André Chamson aurait pu être un personnage de Malraux. Romancier, essayiste et érudit – comme les intellectuels des Noyers de l’Altenburg –, militant antifasciste actif et convaincu, chartiste se donnant pour mission – comme le Lapez de L’Espoir –, de protéger le patrimoine artistique de la France pendant la guerre, résistant puis officier dans l’armée de la Libération, combattant aux côtés de Malraux à la tête de la Brigade Alsace-Lorraine, il devint, en 1959, directeur général des Archives de France. Sa première rencontre avec Malraux eut lieu en 1927, dans un ouvrage collectif, le numéro 70 des « Cahiers Verts » (la collection dirigée par Daniel Halévy chez Grasset), intitulé Écrits, où l’on trouvait également des textes de Jean Grenier, d’Henri Petit et trois poèmes de Pierre Jean Jouve. Malraux, nerveux, lyrique et quelque peu sibyllin, scrutait l’avenir de la «jeunesse européenne », tandis que Chamson dissertait sereinement sur l’étrange notion qu’il appelait (à la suite du philosophe français Renouvier) « uchronie ».

Si nous avons choisi de présenter ici ce texte de Chamson intitulé « L’Homme contre l’Histoire. Puissance de l’Uchronie », c’est que cette première « rencontre » avec Malraux ne fut pas une simple coïncidence sans lendemain. Cette réflexion sur l’Histoire, d’une étonnante modernité, a fort bien pu inspirer à Malraux les réserves qu’il a toujours gardées envers ces grandes philosophies de l’histoire qui ont séduit tant d’intellectuels et inspiré, au XXe siècle, tant de stratégies politiques catastrophiques.

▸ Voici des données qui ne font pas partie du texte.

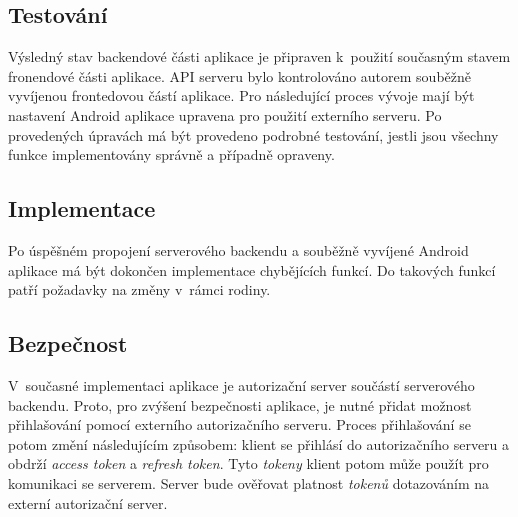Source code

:     \subsection{Testování}
        Výsledný stav backendové části aplikace je připraven k~použití současným stavem fronendové části aplikace. API serveru bylo kontrolováno autorem souběžně vyvíjenou frontedovou částí aplikace. Pro následující proces vývoje mají být nastavení Android aplikace upravena pro použití externího serveru. Po provedených úpravách má být provedeno podrobné testování, jestli jsou všechny funkce implementovány správně a případně opraveny.
    
    \subsection{Implementace}
        Po úspěšném propojení serverového backendu a souběžně vyvíjené Android aplikace má být dokončen implementace chybějících funkcí. Do takových funkcí patří požadavky na změny v~rámci rodiny. 
        
    \subsection{Bezpečnost}
        V~současné implementaci aplikace je autorizační server součástí serverového backendu. Proto, pro zvýšení bezpečnosti aplikace, je nutné přidat možnost přihlašování pomocí externího autorizačního serveru. Proces přihlašování se potom změní následujícím způsobem: klient se přihlásí do autorizačního serveru a obdrží \textit{access token} a \textit{refresh token}. 
        Tyto \textit{tokeny} klient potom může použít pro komunikaci se serverem. Server bude ověřovat platnost \textit{tokenů} dotazováním na externí autorizační server.
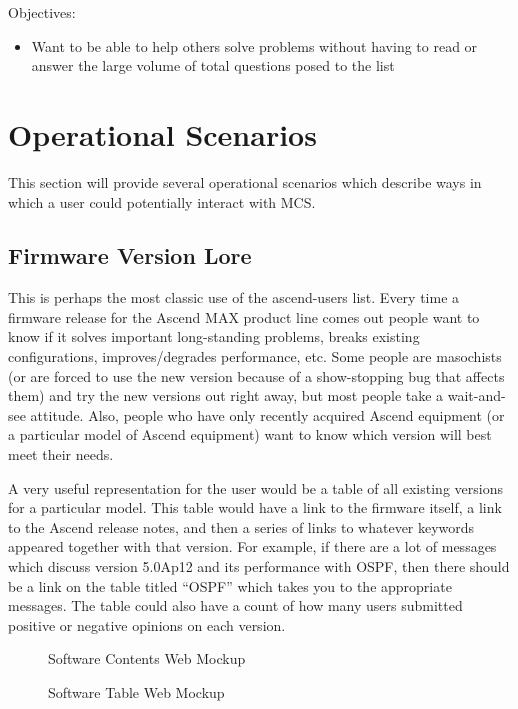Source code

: Objectives:
\begin{itemize}
\item Want to be able to help others solve problems without having to read or
  answer the large volume of total questions posed to the list
\end{itemize}

\section{Operational Scenarios}
\label{sec:op-scenarios}
This section will provide several operational scenarios which describe ways in
which a user could potentially interact with MCS.

\subsection{Firmware Version Lore}
This is perhaps the most classic use of the ascend-users list. Every time a
firmware release for the Ascend MAX product line comes out people want to know
if it solves important long-standing problems, breaks existing configurations,
improves/degrades performance, etc. Some people are masochists (or are forced
to use the new version because of a show-stopping bug that affects them) and
try the new versions out right away, but most people take a wait-and-see
attitude. Also, people who have only recently acquired Ascend equipment (or a
particular model of Ascend equipment) want to know which version will best meet
their needs.

A very useful representation for the user would be a table of all existing
versions for a particular model. This table would have a link to the firmware
itself, a link to the Ascend release notes, and then a series of links to
whatever keywords appeared together with that version. For example, if there
are a lot of messages which discuss version 5.0Ap12 and its performance with
OSPF, then there should be a link on the table titled ``OSPF'' which takes you to
the appropriate messages. The table could also have a count of how many users
submitted positive or negative opinions on each version.

\begin{figure}[htbp]
  {\centerline {}}
  \caption{Software Contents Web Mockup}
  \label{fig:software-contents}
\end{figure}

\begin{figure}[htbp]
  {\centerline {}}
  \caption{Software Table Web Mockup}
  \label{fig:software-table}
\end{figure}

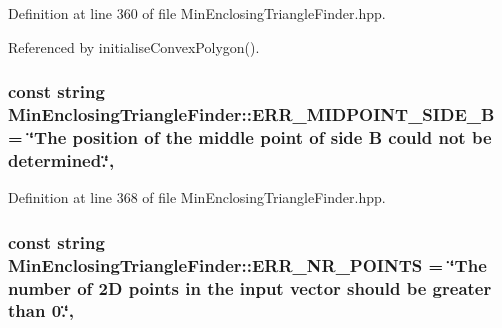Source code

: Definition at line 360 of file Min\-Enclosing\-Triangle\-Finder.\-hpp.



Referenced by initialise\-Convex\-Polygon().

\hypertarget{classmultiscale_1_1MinEnclosingTriangleFinder_a39758a67f9d66d46f128f23fa7027d68}{
\subsubsection[{E\-R\-R\-\_\-\-M\-I\-D\-P\-O\-I\-N\-T\-\_\-\-S\-I\-D\-E\-\_\-\-B}]{\setlength{\rightskip}{0pt plus 5cm}const string Min\-Enclosing\-Triangle\-Finder\-::\-E\-R\-R\-\_\-\-M\-I\-D\-P\-O\-I\-N\-T\-\_\-\-S\-I\-D\-E\-\_\-\-B = \char`\"{}The position of the middle point of side B could not be determined.\char`\"{}\hspace{0.3cm}{\ttfamily [static]}, {\ttfamily [private]}}}\label{classmultiscale_1_1MinEnclosingTriangleFinder_a39758a67f9d66d46f128f23fa7027d68}


Definition at line 368 of file Min\-Enclosing\-Triangle\-Finder.\-hpp.

\hypertarget{classmultiscale_1_1MinEnclosingTriangleFinder_af42f92155e17b69fc5b309dfcf160ad7}{
\subsubsection[{E\-R\-R\-\_\-\-N\-R\-\_\-\-P\-O\-I\-N\-T\-S}]{\setlength{\rightskip}{0pt plus 5cm}const string Min\-Enclosing\-Triangle\-Finder\-::\-E\-R\-R\-\_\-\-N\-R\-\_\-\-P\-O\-I\-N\-T\-S = \char`\"{}The number of 2\-D points in the input vector should be greater than 0.\char`\"{}\hspace{0.3cm}{\ttfamily [static]}, {\ttfamily [private]}}}\label{classmultiscale_1_1MinEnclosingTriangleFinder_af42f92155e17b69fc5b309dfcf160ad7}


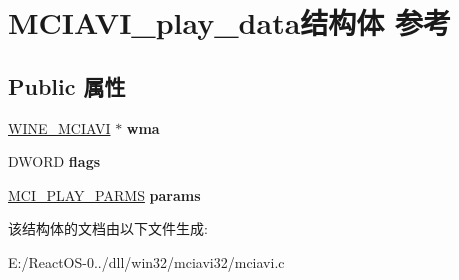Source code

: \hypertarget{struct_m_c_i_a_v_i__play__data}{}\section{M\+C\+I\+A\+V\+I\+\_\+play\+\_\+data结构体 参考}
\label{struct_m_c_i_a_v_i__play__data}
\subsection*{Public 属性}
\begin{DoxyCompactItemize}
\item 
\mbox{\label{struct_m_c_i_a_v_i__play__data_a52c8dccd37b9d944e6618033c858bbba}} 
\hyperlink{struct_w_i_n_e___m_c_i_a_v_i}{W\+I\+N\+E\+\_\+\+M\+C\+I\+A\+VI} $\ast$ {\bfseries wma}
\item 
\mbox{\label{struct_m_c_i_a_v_i__play__data_a7bba7d14aae081dfc8def5373a44d10a}} 
D\+W\+O\+RD {\bfseries flags}
\item 
\mbox{\label{struct_m_c_i_a_v_i__play__data_a4080ddf78871868c9dc47559379967d3}} 
\hyperlink{structtag_m_c_i___p_l_a_y___p_a_r_m_s}{M\+C\+I\+\_\+\+P\+L\+A\+Y\+\_\+\+P\+A\+R\+MS} {\bfseries params}
\end{DoxyCompactItemize}


该结构体的文档由以下文件生成\+:\begin{DoxyCompactItemize}
\item 
E\+:/\+React\+O\+S-\/0../dll/win32/mciavi32/mciavi.\+c\end{DoxyCompactItemize}
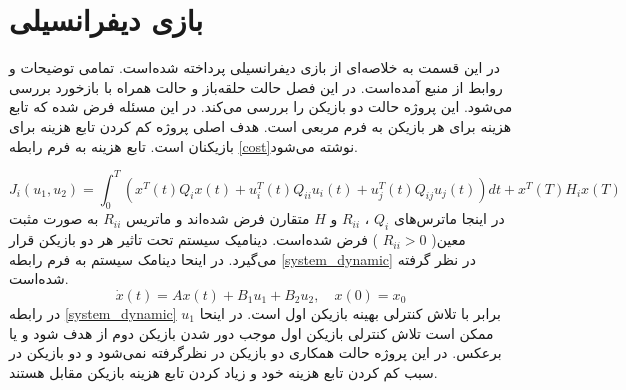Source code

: \chapter{بازی دیفرانسیلی}
در این قسمت به خلاصه‌ای از بازی دیفرانسیلی پرداخته شده‌است. تمامی توضیحات و روابط  از منبع 
 \cite{article1}
 آمده‌است. در این فصل حالت حلقه‌باز و حالت همراه با بازخورد بررسی می‌شود.
 این پروژه حالت دو بازیکن را بررسی می‌کند. در این مسئله فرض شده  که تابع هزینه برای هر بازیکن به فرم مربعی است. 	هدف اصلی پروژه کم کردن تابع هزینه برای بازیکنان است. تابع هزینه به فرم رابطه \ref{cost}نوشته می‌شود.

 \begin{equation}\label{cost}
 	J_i(u_1, u_2) = \int_{0}^{T}\left( x ^T(t) Q_i x(t)+
 	 u_i ^T(t) Q_{ii} u_i(t)+
 	 u_j ^T(t) Q_{ij} u_j(t)
 	\right)dt+
 	 x ^T(T) H_i x(T) 
  \end{equation}
در اینجا ماترس‌های 
$Q_i$ ، $R_{ii}$
و
$H$
متقارن فرض شده‌اند و ماتریس 
$R_{ii}$
به صورت مثبت معین(
$R_{ii}>0$
)
فرض شده‌است.
دینامیک سیستم تحت تاثیر هر دو بازیکن قرار می‌گیرد. در اینحا دینامک سیستم به فرم رابطه \ref{system_dynamic} در نظر گرفته شده‌است.
\begin{equation}\label{system_dynamic}
	\dot x(t) = Ax(t) + B_1u_1 + B_2u_2, \quad x(0) = x_0
\end{equation}
در رابطه 
\ref{system_dynamic}
$u_1$
برابر با تلاش کنترلی بهینه بازیکن اول است. در اینحا ممکن است تلاش کنترلی بازیکن اول موجب دور شدن بازیکن دوم از هدف شود و یا برعکس. در این پروژه حالت همکاری دو بازیکن در نظرگرفته نمی‌شود و دو بازیکن در سبب کم کردن تابع هزینه خود و زیاد کردن تابع هزینه بازیکن مقابل هستند.
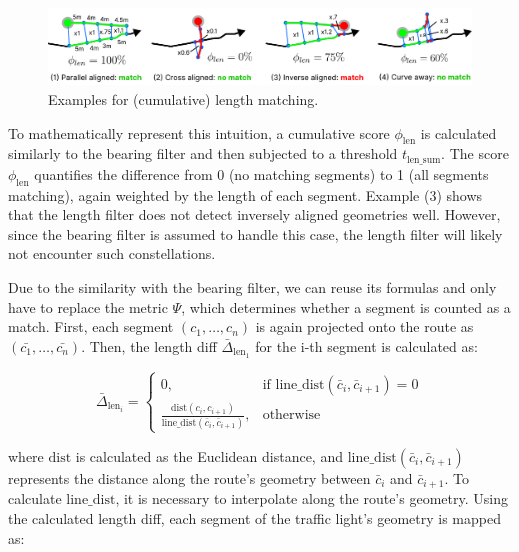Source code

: \begin{figure}[t]
\centering
\includegraphics[width=\linewidth]{images/sg-selection-length-filter-sum.pdf}
\caption{Examples for (cumulative) length matching.}
\label{fig:sg-selection-length-filter-sum}
\end{figure}

To mathematically represent this intuition, a cumulative score $\phi_{\text{len}}$ is calculated similarly to the bearing filter and then subjected to a threshold $t_{\text{len\_sum}}$. The score $\phi_{\text{len}}$ quantifies the difference from 0 (no matching segments) to 1 (all segments matching), again weighted by the length of each segment. Example (3) shows that the length filter does not detect inversely aligned geometries well. However, since the bearing filter is assumed to handle this case, the length filter will likely not encounter such constellations.

Due to the similarity with the bearing filter, we can reuse its formulas and only have to replace the metric $\Psi$, which determines whether a segment is counted as a match. First, each segment $(c_1, \dots, c_n)$ is again projected onto the route as $(\bar{c_1}, \dots, \bar{c_n})$. Then, the length diff $\bar{\Delta}_{\text{len}_1}$ for the i-th segment is calculated as:

\begin{equation}
    \bar{\Delta}_{\text{len}_i} = 
        \begin{cases}
            0,& \text{if } \text{line\_dist}(\bar{c}_i, \bar{c}_{i+1}) = 0 \\
            \frac{\text{dist}(c_{i}, c_{i+1})}{\text{line\_dist}(\bar{c}_{i}, \bar{c}_{i+1})},              & \text{otherwise}
        \end{cases}
\end{equation}

where $\text{dist}$ is calculated as the Euclidean distance, and $\text{line\_dist}(\bar{c}_i, \bar{c}_{i+1})$ represents the distance along the route's geometry between $\bar{c}_i$ and $\bar{c}_{i+1}$. To calculate $\text{line\_dist}$, it is necessary to interpolate along the route's geometry. Using the calculated length diff, each segment of the traffic light's geometry is mapped as:

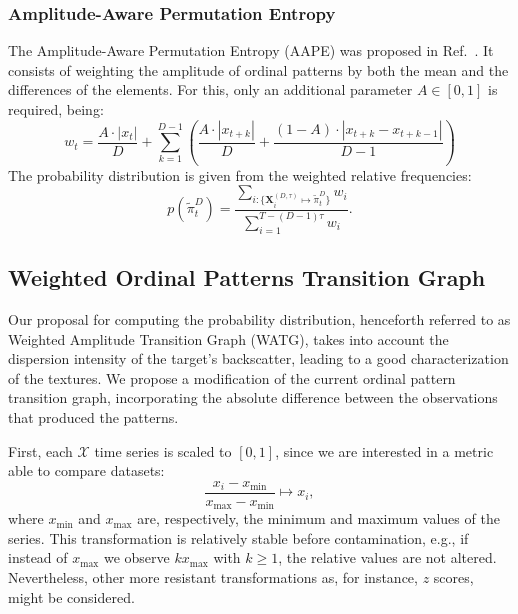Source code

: \documentclass[journal]{IEEEtran}
\begin{document}
\subsubsection{Amplitude-Aware Permutation Entropy}\label{AAPE}

The Amplitude-Aware Permutation Entropy (AAPE) was proposed in Ref.~\cite{azami2016amplitude}.
It consists of weighting the amplitude of ordinal patterns by both the mean and the differences of the elements.
For this, only an additional parameter $ A \in [0, 1]$ is required, being:
\begin{equation}
w_t = \frac{A \cdot |x_t|}{D} + \sum_{k = 1}^{D - 1} \left(\frac{A \cdot |x_{t + k}|}{D} + \frac{(1 - A) \cdot |x_{t+k} - x_{t+k-1}|}{D - 1}\right)
\end{equation}
The probability distribution is given from the weighted relative frequencies:
\begin{equation}
p(\widetilde \pi_t^D) = \frac{\sum_{i : \{\mathbf{X}^{(D,\tau)}_i \mapsto \widetilde\pi^D_t\}} w_{i}}{\sum_{i = 1}^{T-(D-1)\tau} w_{i}}.
\end{equation}

\subsection{Weighted Ordinal Patterns Transition Graph}\label{WATG}

Our proposal for computing the probability distribution, henceforth referred to as Weighted Amplitude Transition Graph (WATG), takes into account the dispersion intensity of the target's backscatter, leading to a good characterization of the textures.
We propose a modification of the current ordinal pattern transition graph, incorporating the absolute difference between the observations that produced the patterns.

First, each $\mathcal{X}$ time series is scaled to $[0, 1]$, since we are interested in a metric able to compare datasets:
\begin{equation}
\frac{x_i - x_{\min}}{x_{\max} - x_{\min}} \longmapsto x_i,
\end{equation}
where $x_{\min}$ and $x_{\max}$ are, respectively, the minimum and maximum values of the series.
This transformation is relatively stable before contamination, e.g., if instead of $x_{\max}$ we observe $k x_{\max}$ with $k\geq 1$, the relative values are not altered. Nevertheless, other more resistant transformations as, for instance, $z$ scores, might be considered.
\end{document}
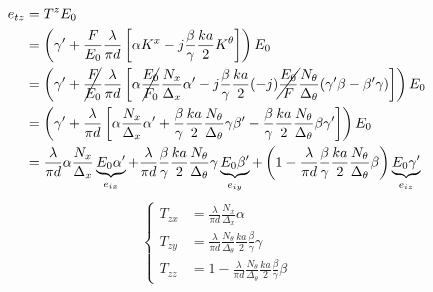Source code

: \begin{align*}
    e_{tz} &= T^z E_0
    \\
    &=
    \left(
        \gamma' +
        \frac{F}{E_0}
        \frac{\lambda}{\pi d}
        \left[
            \alpha K^x - j \frac{\beta}{\gamma} \frac{ka}{2} K^\theta
        \right]
    \right)
    E_0
    \\
    &=
    \left(
        \gamma' +
        \cancel{\frac{F}{E_0}}
        \frac{\lambda}{\pi d}
        \left[
            \alpha
            \cancel{\frac{E_0}{F_0}}
            \frac{N_x}{\Delta_x}
            \alpha'
            -
            j
            \frac{\beta}{\gamma}
            \frac{ka}{2}
            (-j)
            \cancel{\frac{E_0}{F}}
            \frac{N_\theta}{\Delta_\theta}
            (\gamma' \beta - \beta' \gamma)
        \right]
    \right)
    E_0
    \\
    &=
    \left(
        \gamma' +
        \frac{\lambda}{\pi d}
        \left[
            \alpha
            \frac{N_x}{\Delta_x}
            \alpha'
            +
            \frac{\beta}{\gamma}
            \frac{ka}{2}
            \frac{N_\theta}{\Delta_\theta}
            \gamma
            \beta'
            -
            \frac{\beta}{\gamma}
            \frac{ka}{2}
            \frac{N_\theta}{\Delta_\theta}
            \beta
            \gamma'
        \right]
    \right)
    E_0
    \\
    &=
    \frac{\lambda}{\pi d}
    \alpha
    \frac{N_x}{\Delta_x}
    \underbrace{E_0 \alpha'}_{e_{ix}}
    +
    \frac{\lambda}{\pi d}
    \frac{\beta}{\gamma}
    \frac{ka}{2}
    \frac{N_\theta}{\Delta_\theta}
    \gamma
    \underbrace{E_0 \beta'}_{e_{iy}}
    +
    \left(
        1
        -
        \frac{\lambda}{\pi d}
        \frac{\beta}{\gamma}
        \frac{ka}{2}
        \frac{N_\theta}{\Delta_\theta}
        \beta
    \right)
    \underbrace{E_0 \gamma'}_{e_{iz}}
\end{align*}
\begin{equation}
    \left\lbrace
    \begin{aligned}
        T_{zx}
        &= \frac{\lambda}{\pi d}
           \frac{N_x}{\Delta_x}
           \alpha
        \\
        T_{zy}
        &= \frac{\lambda}{\pi d}
           \frac{N_\theta}{\Delta_\theta}
           \frac{ka}{2}
           \frac{\beta}{\gamma}
           \gamma
        \\
        T_{zz}
        &= 1
           -
           \frac{\lambda}{\pi d}
           \frac{N_\theta}{\Delta_\theta}
           \frac{ka}{2}
           \frac{\beta}{\gamma}
           \beta
    \end{aligned}
    \right.
\end{equation}

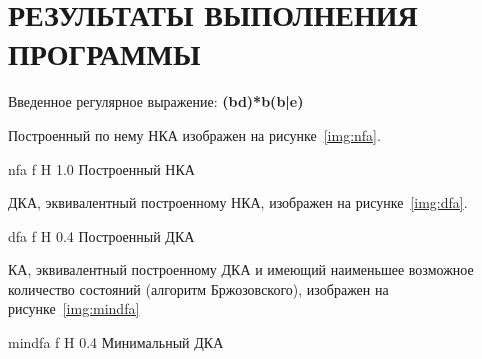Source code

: \chapter*{РЕЗУЛЬТАТЫ ВЫПОЛНЕНИЯ ПРОГРАММЫ}

Введенное регулярное выражение: \textbf{(bd)*b(b|e)}

Построенный по нему НКА изображен на рисунке~\ref{img:nfa}.

{nfa}
{f} 
{H}
{1.0\textwidth}
{Построенный НКА} 

ДКА, эквивалентный построенному НКА, изображен на рисунке~\ref{img:dfa}.

{dfa}
{f} 
{H}
{0.4\textwidth}
{Построенный ДКА} 

КА, эквивалентный построенному ДКА и имеющий наименьшее
возможное количество состояний (алгоритм Бржозовского), изображен на рисунке~\ref{img:mindfa}

{mindfa}
{f} 
{H}
{0.4\textwidth}
{Минимальный ДКА}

Les invités d’une décade de Pontigny consacrée, en août 1928, aux « Jeunesses d’après-guerre» assistèrent à « la lutte de la hache et du pommier ». Malraux – la hache – se présentait comme « l’homme nouveau », ayant tranché toutes les amarres qui peuvent lier un individu à des ancêtres, un héritage, des traditions: famille, patrie, terroir, études, corporations, institutions… Chamson – le pommier – tenait à ses origines provençales; bien que partageant les idées progressistes et universalistes de la gauche intellectuelle d’alors, il voyait dans son attachement à la terre natale une composante essentielle et irréductible de son identité personnelle. La dédicace du texte de 1927 sur « l’uchronie » était d’ailleurs : « À ma femme. En notre fidélité à la Provence ».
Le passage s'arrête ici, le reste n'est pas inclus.